**Supplied information:**
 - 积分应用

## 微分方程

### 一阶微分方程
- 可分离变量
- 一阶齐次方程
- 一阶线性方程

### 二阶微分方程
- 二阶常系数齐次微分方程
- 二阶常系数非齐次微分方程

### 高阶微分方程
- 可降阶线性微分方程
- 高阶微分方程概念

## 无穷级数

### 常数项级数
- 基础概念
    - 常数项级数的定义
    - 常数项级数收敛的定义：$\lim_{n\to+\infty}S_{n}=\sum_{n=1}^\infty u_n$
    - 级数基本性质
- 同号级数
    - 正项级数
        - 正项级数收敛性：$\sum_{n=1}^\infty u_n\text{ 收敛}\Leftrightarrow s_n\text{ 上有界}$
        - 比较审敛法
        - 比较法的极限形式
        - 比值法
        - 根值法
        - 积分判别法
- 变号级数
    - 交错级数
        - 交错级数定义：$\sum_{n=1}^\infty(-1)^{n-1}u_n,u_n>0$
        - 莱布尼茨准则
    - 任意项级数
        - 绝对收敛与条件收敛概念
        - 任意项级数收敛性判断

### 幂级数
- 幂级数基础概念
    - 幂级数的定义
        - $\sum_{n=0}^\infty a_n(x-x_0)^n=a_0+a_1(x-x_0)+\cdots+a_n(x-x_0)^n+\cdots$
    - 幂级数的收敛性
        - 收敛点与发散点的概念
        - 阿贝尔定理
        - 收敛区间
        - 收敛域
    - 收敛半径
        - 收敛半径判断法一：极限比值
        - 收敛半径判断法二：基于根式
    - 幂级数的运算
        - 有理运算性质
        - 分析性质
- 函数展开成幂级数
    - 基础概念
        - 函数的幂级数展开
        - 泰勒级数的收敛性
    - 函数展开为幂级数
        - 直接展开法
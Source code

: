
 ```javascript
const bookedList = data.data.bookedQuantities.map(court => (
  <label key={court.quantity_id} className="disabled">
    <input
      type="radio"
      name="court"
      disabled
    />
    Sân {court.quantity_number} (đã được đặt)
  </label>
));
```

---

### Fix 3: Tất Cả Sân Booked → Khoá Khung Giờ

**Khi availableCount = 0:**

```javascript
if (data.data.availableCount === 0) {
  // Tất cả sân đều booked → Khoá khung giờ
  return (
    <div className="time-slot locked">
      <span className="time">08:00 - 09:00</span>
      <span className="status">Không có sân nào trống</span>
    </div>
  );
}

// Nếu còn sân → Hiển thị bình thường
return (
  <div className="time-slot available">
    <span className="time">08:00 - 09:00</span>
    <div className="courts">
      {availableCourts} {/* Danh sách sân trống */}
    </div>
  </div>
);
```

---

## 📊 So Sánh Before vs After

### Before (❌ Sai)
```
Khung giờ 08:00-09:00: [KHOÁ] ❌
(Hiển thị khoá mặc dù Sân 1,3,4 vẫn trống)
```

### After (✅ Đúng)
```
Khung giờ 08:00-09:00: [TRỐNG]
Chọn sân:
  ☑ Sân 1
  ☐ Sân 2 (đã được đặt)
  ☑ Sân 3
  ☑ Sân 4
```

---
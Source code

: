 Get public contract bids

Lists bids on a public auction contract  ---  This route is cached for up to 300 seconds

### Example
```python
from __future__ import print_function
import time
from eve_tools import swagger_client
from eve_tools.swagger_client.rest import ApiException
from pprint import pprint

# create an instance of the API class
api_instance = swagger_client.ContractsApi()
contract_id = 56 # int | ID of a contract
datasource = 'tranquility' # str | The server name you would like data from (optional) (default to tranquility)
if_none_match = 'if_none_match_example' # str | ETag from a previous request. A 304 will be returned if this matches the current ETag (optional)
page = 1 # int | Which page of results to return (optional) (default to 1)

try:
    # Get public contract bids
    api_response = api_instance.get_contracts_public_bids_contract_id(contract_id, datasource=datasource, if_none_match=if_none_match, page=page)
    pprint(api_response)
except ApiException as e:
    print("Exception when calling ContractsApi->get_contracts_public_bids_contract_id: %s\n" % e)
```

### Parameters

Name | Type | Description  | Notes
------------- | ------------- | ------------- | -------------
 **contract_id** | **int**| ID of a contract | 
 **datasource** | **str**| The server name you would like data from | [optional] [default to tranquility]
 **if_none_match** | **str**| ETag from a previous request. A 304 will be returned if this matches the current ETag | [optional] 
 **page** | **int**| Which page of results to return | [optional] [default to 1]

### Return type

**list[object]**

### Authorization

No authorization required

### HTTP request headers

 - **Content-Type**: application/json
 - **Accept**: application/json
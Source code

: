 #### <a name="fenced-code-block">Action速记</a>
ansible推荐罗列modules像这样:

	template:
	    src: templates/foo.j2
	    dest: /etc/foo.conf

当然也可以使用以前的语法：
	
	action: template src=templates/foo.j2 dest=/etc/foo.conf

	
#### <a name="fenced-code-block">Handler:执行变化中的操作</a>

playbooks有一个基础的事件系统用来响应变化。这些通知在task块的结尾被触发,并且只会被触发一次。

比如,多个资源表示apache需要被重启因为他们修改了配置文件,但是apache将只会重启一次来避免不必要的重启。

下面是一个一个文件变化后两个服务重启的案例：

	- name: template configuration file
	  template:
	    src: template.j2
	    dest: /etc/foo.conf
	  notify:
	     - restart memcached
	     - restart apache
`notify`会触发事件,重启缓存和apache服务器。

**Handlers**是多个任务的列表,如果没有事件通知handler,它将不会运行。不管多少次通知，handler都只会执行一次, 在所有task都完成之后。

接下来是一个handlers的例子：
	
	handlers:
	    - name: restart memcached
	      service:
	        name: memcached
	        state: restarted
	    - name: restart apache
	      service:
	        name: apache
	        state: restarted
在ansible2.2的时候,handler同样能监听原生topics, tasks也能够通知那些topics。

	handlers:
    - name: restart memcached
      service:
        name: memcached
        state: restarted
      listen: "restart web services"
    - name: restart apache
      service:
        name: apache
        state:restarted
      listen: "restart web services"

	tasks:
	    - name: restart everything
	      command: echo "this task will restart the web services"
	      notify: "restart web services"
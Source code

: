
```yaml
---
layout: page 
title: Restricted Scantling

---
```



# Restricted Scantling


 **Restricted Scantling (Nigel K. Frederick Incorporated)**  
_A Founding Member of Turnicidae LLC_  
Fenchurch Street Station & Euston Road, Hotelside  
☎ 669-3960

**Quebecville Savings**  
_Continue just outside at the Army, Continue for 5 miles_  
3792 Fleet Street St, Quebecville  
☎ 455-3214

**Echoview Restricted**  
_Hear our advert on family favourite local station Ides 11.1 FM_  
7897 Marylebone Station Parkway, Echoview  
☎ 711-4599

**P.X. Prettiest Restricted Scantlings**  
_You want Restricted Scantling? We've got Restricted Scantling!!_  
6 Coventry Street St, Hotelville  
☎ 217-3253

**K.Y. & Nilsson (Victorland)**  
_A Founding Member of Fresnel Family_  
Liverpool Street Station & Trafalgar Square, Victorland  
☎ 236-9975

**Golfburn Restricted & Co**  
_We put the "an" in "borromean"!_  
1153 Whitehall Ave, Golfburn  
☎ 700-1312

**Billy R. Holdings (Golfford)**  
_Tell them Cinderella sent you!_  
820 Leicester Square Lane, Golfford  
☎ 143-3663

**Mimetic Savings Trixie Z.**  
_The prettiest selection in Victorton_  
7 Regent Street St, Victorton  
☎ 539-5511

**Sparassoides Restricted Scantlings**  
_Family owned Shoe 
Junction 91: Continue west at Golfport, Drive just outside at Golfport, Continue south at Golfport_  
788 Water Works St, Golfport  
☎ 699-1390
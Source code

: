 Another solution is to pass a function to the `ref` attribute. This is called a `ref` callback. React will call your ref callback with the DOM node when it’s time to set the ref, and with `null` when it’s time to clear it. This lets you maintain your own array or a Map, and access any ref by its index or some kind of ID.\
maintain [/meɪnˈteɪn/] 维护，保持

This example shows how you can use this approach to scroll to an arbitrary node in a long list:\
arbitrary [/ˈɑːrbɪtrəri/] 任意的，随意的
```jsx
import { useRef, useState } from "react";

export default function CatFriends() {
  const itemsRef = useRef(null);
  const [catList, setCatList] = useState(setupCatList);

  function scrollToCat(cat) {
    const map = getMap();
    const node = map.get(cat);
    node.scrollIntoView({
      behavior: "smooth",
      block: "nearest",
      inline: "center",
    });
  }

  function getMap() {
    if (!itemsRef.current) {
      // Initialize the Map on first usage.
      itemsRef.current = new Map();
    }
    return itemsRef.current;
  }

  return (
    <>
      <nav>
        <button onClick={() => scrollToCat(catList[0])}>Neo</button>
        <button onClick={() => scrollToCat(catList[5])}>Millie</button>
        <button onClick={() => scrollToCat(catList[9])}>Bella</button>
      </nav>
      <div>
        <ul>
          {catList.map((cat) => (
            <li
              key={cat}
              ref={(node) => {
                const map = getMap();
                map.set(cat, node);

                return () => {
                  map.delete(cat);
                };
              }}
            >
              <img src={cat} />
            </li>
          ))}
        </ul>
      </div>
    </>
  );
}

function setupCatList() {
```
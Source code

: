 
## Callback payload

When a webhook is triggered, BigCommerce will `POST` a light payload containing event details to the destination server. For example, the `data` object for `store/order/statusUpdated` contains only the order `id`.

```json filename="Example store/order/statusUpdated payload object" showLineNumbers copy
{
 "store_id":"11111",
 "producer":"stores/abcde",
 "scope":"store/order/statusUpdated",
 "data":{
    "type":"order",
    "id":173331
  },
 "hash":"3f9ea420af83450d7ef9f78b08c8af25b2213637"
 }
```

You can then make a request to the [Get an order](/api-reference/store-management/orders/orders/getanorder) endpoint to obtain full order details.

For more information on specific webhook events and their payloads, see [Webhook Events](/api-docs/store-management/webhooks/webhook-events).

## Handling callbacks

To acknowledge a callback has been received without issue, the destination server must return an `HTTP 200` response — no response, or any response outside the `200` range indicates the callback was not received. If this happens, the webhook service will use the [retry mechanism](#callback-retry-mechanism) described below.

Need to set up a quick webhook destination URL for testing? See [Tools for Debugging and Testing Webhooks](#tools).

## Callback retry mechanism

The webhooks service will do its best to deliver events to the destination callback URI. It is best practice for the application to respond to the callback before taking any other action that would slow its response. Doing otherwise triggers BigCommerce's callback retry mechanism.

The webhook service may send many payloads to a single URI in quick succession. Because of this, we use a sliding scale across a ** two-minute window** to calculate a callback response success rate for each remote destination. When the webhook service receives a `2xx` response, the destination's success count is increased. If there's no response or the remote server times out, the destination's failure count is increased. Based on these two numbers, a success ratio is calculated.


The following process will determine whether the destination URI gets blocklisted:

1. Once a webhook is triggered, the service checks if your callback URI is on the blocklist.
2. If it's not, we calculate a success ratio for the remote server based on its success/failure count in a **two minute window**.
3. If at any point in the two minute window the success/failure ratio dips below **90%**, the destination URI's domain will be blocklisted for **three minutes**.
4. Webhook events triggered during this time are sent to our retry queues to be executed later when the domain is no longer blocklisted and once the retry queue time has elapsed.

**About this exercise:**
Print, without alteration, only the lines above between the one holding "The following process" and the one holding "1. Once a webhook", inclusive.

**Exercise result:**
The following process will determine whether the destination URI gets blocklisted:

1. Once a webhook is triggered, the service checks if your callback URI is on the blocklist.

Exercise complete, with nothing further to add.